I completely take most of your points, but I think that pretty much all quantitative PhD's are going to be close to "data scientists". Given that stats and explaining your research are requirements, all that's left is to train them to program, which a lot of people are already doing. As a matter of fact, since I heard about this big data stuff I've been honing my skills in this area, in case the hype actually manifests.
> I think that pretty much all quantitative PhD's are going to be close to "data scientists"
Having taken all but one of the core requirements for a masters' degree in statistics at a university with a well-respected statistics department, I can tell you that's very much not true.
The true challenges in data science have almost nothing to do with what you spend 90% of your time as a graduate student studying (whether you're getting an MA or a PhD, this applies the same). You may happen to end up a qualified data scientist, but that's not by design of the program.
The big problems in data science are almost a disjoint set from the big problems in statistics (at least the solved ones), and that's because the things that are tractable from a theoretical/mathematical perspective are very different from the ones that we hope to solve in the workforce. We're just starting to bridge this gap in recent years (particularly with the advent of computers), but that's a very, very nascent trend.
This isn't unique to my university, either - most schools just simply aren't teaching the type of skills that a data scientist - not a statistician, but a data scientist - would need to be competitive in the work force. Those that do know these skills mostly do by chance - either because they branched into statistics from another discipline, because they were forced to learn it on the job, or because they took the time to learn it themselves.
All three of those are pretty rare - I recently took a class in applied data mining and Bayesian statistics. Except for a few undergraduates majoring in comp sci, the class was mostly graduate students in statistics, and those who knew how to program were in the stark minority (and were very popular when we were picking project groups!)
> all that's left is to train them to program
And to turn everything that they've learned and studied for the past two, four, or more years on its head so that they can actually put it to use. Okay, not everything, but at least 80% of it. Seriously, studying statistics at a high level is incredibly valuable, but it's not sufficient - it's not even going to get you half of the way there.

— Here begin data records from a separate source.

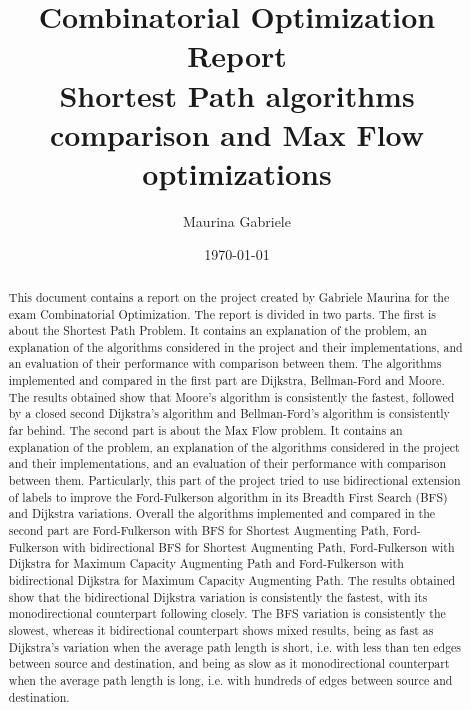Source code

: \documentclass{article}
\title{Combinatorial Optimization Report\\[1ex]
\large Shortest Path algorithms comparison and Max Flow optimizations}
\author{Maurina Gabriele}
\date{\today}
\begin{document}
\begin{titlepage}
\maketitle
\end{titlepage}

\begin{abstract}
This document contains a report on the project created by Gabriele Maurina for the exam Combinatorial Optimization.
The report is divided in two parts. The first is about the Shortest Path Problem. It contains an explanation of the problem,
an explanation of the algorithms considered in the project and their implementations, and an evaluation of their performance
with comparison between them. The algorithms implemented and compared in the first part are Dijkstra, Bellman-Ford and Moore.
The results obtained show that Moore's algorithm is consistently the fastest, followed by a closed second Dijkstra's algorithm
and Bellman-Ford's algorithm is consistently far behind.
The second part is about the Max Flow problem. It contains an explanation of the problem, an explanation of the algorithms considered in the project and
their implementations, and an evaluation of their performance with comparison between them. Particularly, this part of the project tried to
use bidirectional extension of labels to improve the Ford-Fulkerson algorithm in its Breadth First Search (BFS) and Dijkstra variations. Overall the algorithms implemented
and compared in the second part are Ford-Fulkerson with BFS for Shortest Augmenting Path, Ford-Fulkerson with bidirectional BFS for Shortest Augmenting Path,
Ford-Fulkerson with Dijkstra for Maximum Capacity Augmenting Path and Ford-Fulkerson with bidirectional Dijkstra for Maximum Capacity Augmenting Path.
The results obtained show that the bidirectional Dijkstra variation is consistently the fastest, with its monodirectional counterpart following closely.
The BFS variation is consistently the slowest, whereas it bidirectional counterpart shows mixed results, being as fast as Dijkstra's variation
when the average path length is short, i.e. with less than ten edges between source and destination, and being as slow as it monodirectional
counterpart when the average path length is long, i.e. with hundreds of edges between source and destination.
\end{abstract}

\tableofcontents




\end{document}
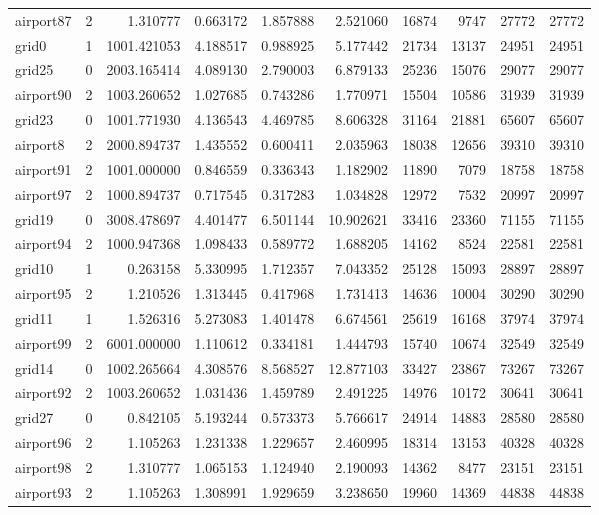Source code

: \begin{longtable}{|l|r|r|r|r|r|r|r|r|r|}
airport87 & 2 & 1.310777 & 0.663172 & 1.857888 & 2.521060 & 16874 & 9747 & 27772 & 27772 \\
grid0 & 1 & 1001.421053 & 4.188517 & 0.988925 & 5.177442 & 21734 & 13137 & 24951 & 24951 \\
grid25 & 0 & 2003.165414 & 4.089130 & 2.790003 & 6.879133 & 25236 & 15076 & 29077 & 29077 \\
airport90 & 2 & 1003.260652 & 1.027685 & 0.743286 & 1.770971 & 15504 & 10586 & 31939 & 31939 \\
grid23 & 0 & 1001.771930 & 4.136543 & 4.469785 & 8.606328 & 31164 & 21881 & 65607 & 65607 \\
airport8 & 2 & 2000.894737 & 1.435552 & 0.600411 & 2.035963 & 18038 & 12656 & 39310 & 39310 \\
airport91 & 2 & 1001.000000 & 0.846559 & 0.336343 & 1.182902 & 11890 & 7079 & 18758 & 18758 \\
airport97 & 2 & 1000.894737 & 0.717545 & 0.317283 & 1.034828 & 12972 & 7532 & 20997 & 20997 \\
grid19 & 0 & 3008.478697 & 4.401477 & 6.501144 & 10.902621 & 33416 & 23360 & 71155 & 71155 \\
airport94 & 2 & 1000.947368 & 1.098433 & 0.589772 & 1.688205 & 14162 & 8524 & 22581 & 22581 \\
grid10 & 1 & 0.263158 & 5.330995 & 1.712357 & 7.043352 & 25128 & 15093 & 28897 & 28897 \\
airport95 & 2 & 1.210526 & 1.313445 & 0.417968 & 1.731413 & 14636 & 10004 & 30290 & 30290 \\
grid11 & 1 & 1.526316 & 5.273083 & 1.401478 & 6.674561 & 25619 & 16168 & 37974 & 37974 \\
airport99 & 2 & 6001.000000 & 1.110612 & 0.334181 & 1.444793 & 15740 & 10674 & 32549 & 32549 \\
grid14 & 0 & 1002.265664 & 4.308576 & 8.568527 & 12.877103 & 33427 & 23867 & 73267 & 73267 \\
airport92 & 2 & 1003.260652 & 1.031436 & 1.459789 & 2.491225 & 14976 & 10172 & 30641 & 30641 \\
grid27 & 0 & 0.842105 & 5.193244 & 0.573373 & 5.766617 & 24914 & 14883 & 28580 & 28580 \\
airport96 & 2 & 1.105263 & 1.231338 & 1.229657 & 2.460995 & 18314 & 13153 & 40328 & 40328 \\
airport98 & 2 & 1.310777 & 1.065153 & 1.124940 & 2.190093 & 14362 & 8477 & 23151 & 23151 \\
airport93 & 2 & 1.105263 & 1.308991 & 1.929659 & 3.238650 & 19960 & 14369 & 44838 & 44838 \\

\end{longtable}
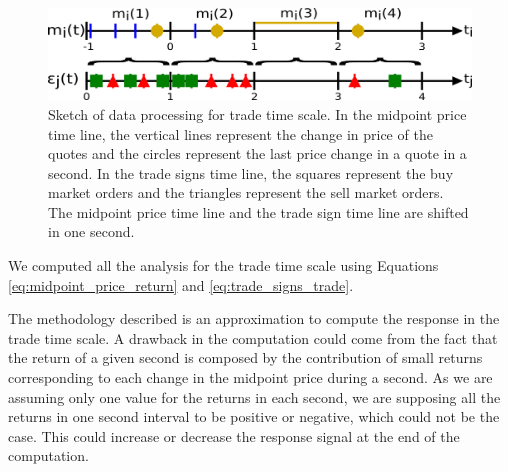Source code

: \begin{figure}[htbp]
    \centering
    \includegraphics[width=\columnwidth]
    {figures/02_relation_trades_quotes_trade_scale.png}
    \caption{Sketch of data processing for trade time scale. In the midpoint
             price time line, the vertical lines represent the change in price
             of the quotes and the circles represent the last price change in a
             quote in a second. In the trade signs time line, the squares
             represent the buy market orders and the triangles represent the
             sell market orders. The midpoint price time line and the trade
             sign time line are shifted in one second.}
    \label{fig:relation_trades_midpoint_trade_scale}
\end{figure}

We computed all the analysis for the trade time scale using Equations
\ref{eq:midpoint_price_return} and \ref{eq:trade_signs_trade}.

The methodology described is an approximation to compute the response in the
trade time scale. A drawback in the computation could come from the fact that
the return of a given second is composed by the contribution of small returns
corresponding to each change in the midpoint price during a second. As we are
assuming only one value for the returns in each second, we are supposing  all
the returns in one second interval to be positive or negative, which could not
be the case. This could increase or decrease the response signal at the end of
the computation.

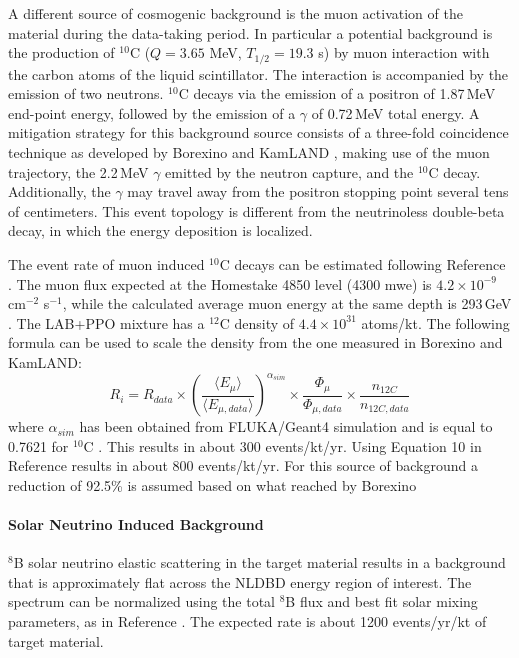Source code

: A different source of cosmogenic background is the muon activation of the
material during the data-taking period. In particular a potential background
is the production of $^{10}$C ($Q=3.65$ MeV, $T_{1/2}=19.3$ s) by muon
interaction with the carbon atoms of the liquid scintillator. The interaction
is accompanied by the emission of two neutrons. $^{10}$C decays via the
emission of a positron of 1.87\,MeV end-point energy, followed by the
emission of a $\gamma$ of 0.72\,MeV total energy. A mitigation strategy for
this background source consists of a three-fold coincidence technique as
developed by Borexino and KamLAND \cite{galb05, gando16}, making use of the
muon trajectory, the 2.2\,MeV $\gamma$ emitted by the neutron capture, and
the $^{10}$C decay. Additionally, the $\gamma$ may travel away from the
positron stopping point several tens of centimeters. This event topology is
different from the neutrinoless double-beta decay, in which the energy
deposition is localized.

The event rate of muon induced $^{10}$C decays can be estimated following
Reference \cite{hagn00}. The muon flux expected at the Homestake 4850 level
(4300 mwe) is $4.2\times10^{-9}$ cm$^{-2}$ s$^{-1}$, while the calculated
average muon energy at the same depth is 293\,GeV \cite{mei06}. The
LAB+PPO mixture has a $^{12}$C density of $4.4\times 10^{31}$ atoms/kt.
The following formula can be used to scale the density from the one measured
in Borexino and KamLAND:
\begin{equation}
R_{i} = R_{data} \times 
{\left( \frac{\langle E_{\mu} \rangle}
             {\langle E_{\mu, data} \rangle} \right) }^{\alpha_{sim}} \times
\frac{\Phi_{\mu}}{\Phi_{\mu, data}} \times
\frac{n_{12C}}{n_{12C, data}}
\end{equation}
where $\alpha_{sim}$ has been obtained from FLUKA/Geant4 simulation and is
equal to 0.7621 for $^{10}$C \cite{zbiri10}. This results in about 300
events/kt/yr. Using Equation 10 in Reference \cite{hagn00} results in about
800 events/kt/yr. For this source of background a reduction of 92.5\% is assumed based on what reached by Borexino \cite{bxo2013}

\paragraph{Solar Neutrino Induced Background}
$^{8}$B solar neutrino elastic scattering in the target material results in
a background that is approximately flat across the NLDBD energy region of
interest. The spectrum can be normalized using the total $^{8}$B flux and
best fit solar mixing parameters, as in Reference \cite{SNO_3ph}. The expected
rate is about 1200 events/yr/kt of target material.\\

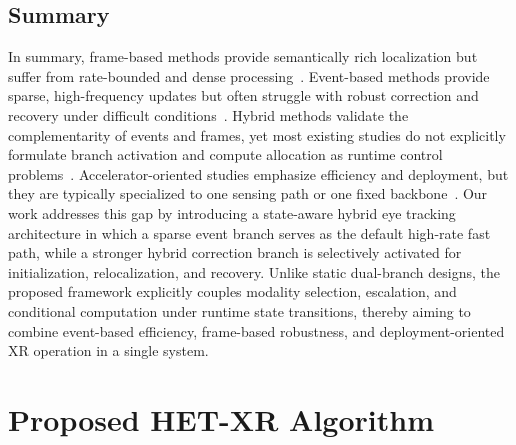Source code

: \documentclass[journal]{IEEEtran}
\begin{document}
\subsection{Summary}
In summary, frame-based methods provide semantically rich localization but suffer from rate-bounded and dense processing~\cite{li2018etracker,feng2022real,chen2022real,jain2025flattrack}. Event-based methods provide sparse, high-frequency updates but often struggle with robust correction and recovery under difficult conditions~\cite{chen20233et,li2023track,li2024gaze,sen2024eyetraes,zhang2024swift,ding2025facet}. Hybrid methods validate the complementarity of events and frames, yet most existing studies do not explicitly formulate branch activation and compute allocation as runtime control problems~\cite{zhao2023ev,chen2025ex}. Accelerator-oriented studies emphasize efficiency and deployment, but they are typically specialized to one sensing path or one fixed backbone~\cite{you2022eyecod,bonazzi2024retina,han2026janeeye,giordano2025sub}.
%
Our work addresses this gap by introducing a state-aware hybrid eye tracking architecture in which a sparse event branch serves as the default high-rate fast path, while a stronger hybrid correction branch is selectively activated for initialization, relocalization, and recovery. Unlike static dual-branch designs, the proposed framework explicitly couples modality selection, escalation, and conditional computation under runtime state transitions, thereby aiming to combine event-based efficiency, frame-based robustness, and deployment-oriented XR operation in a single system.
%
\section{Proposed HET-XR Algorithm}
\label{sec:algorithm}
\end{document}
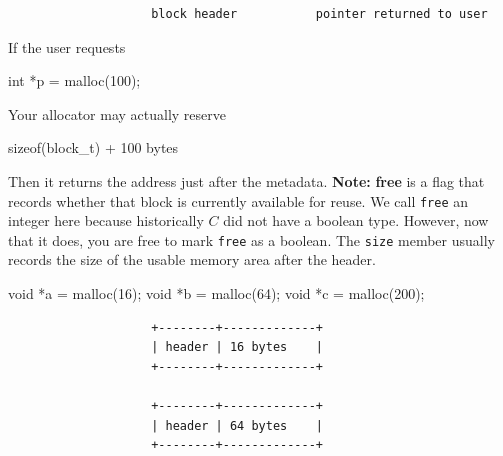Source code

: \documentclass{report}
\begin{document}
\begin{itemize}
\begin{verbatim}
                    block header           pointer returned to user
                \end{verbatim}
                If the user requests
                \bigbreak \noindent
                \begin{cppcode}
                int *p = malloc(100);
                \end{cppcode}
                \bigbreak \noindent 
                Your allocator may actually reserve
                \bigbreak \noindent 
                \begin{cppcode}
                sizeof(block_t) + 100 bytes
                \end{cppcode}
                \bigbreak \noindent 
                Then it returns the address just after the metadata. 
                \bigbreak \noindent 
                \textbf{Note:} \textbf{free} is a flag that records whether that block is currently available for reuse.
                \bigbreak \noindent 
                We call \texttt{free} an integer here because historically $C$ did not have a boolean type. However, now that it does, you are free to mark \texttt{free} as a boolean.
                \bigbreak \noindent 
                The \texttt{size} member usually records the size of the usable memory area after the header.
                \bigbreak \noindent 
                \begin{cppcode}
                    void *a = malloc(16);
                    void *b = malloc(64);
                    void *c = malloc(200);
                \end{cppcode}
                \begin{verbatim}
                    +--------+-------------+
                    | header | 16 bytes    |
                    +--------+-------------+

                    +--------+-------------+
                    | header | 64 bytes    |
                    +--------+-------------+


\end{verbatim}
\end{itemize}
\end{document}
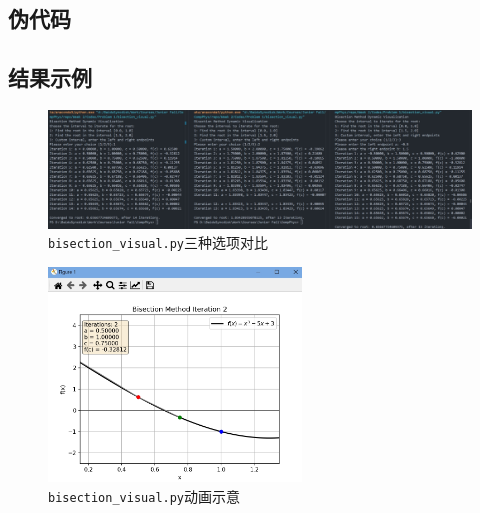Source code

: \subsection{伪代码}

\subsection{结果示例}
\begin{figure}[h]
    \centering
    \includegraphics[width=1.0\textwidth]{./Figs/1_bisection.png}
    \caption{\texttt{bisection\_visual.py}三种选项对比}
    \label{fig:1_py_bisection}
\end{figure}

\begin{figure}[H]
    \centering
    \includegraphics[width=0.6\textwidth]{./Figs/1_animation.png}
    \caption{\texttt{bisection\_visual.py}动画示意}
    \label{fig:1_py_animation}
\end{figure}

I'm in the same boat and one of the funnier professors in math stat loves to talk about the students he hasn't "ruined" because they manage to learn programming and practical finite sample wisdom and go on to be successful in the industry.
And then he talks about his other students, with great love, who just like proving theorems.
Again, I completely see where you are coming from. However, the difference between a Masters and a PhD are huge, far bigger than the gaps between any other form of education.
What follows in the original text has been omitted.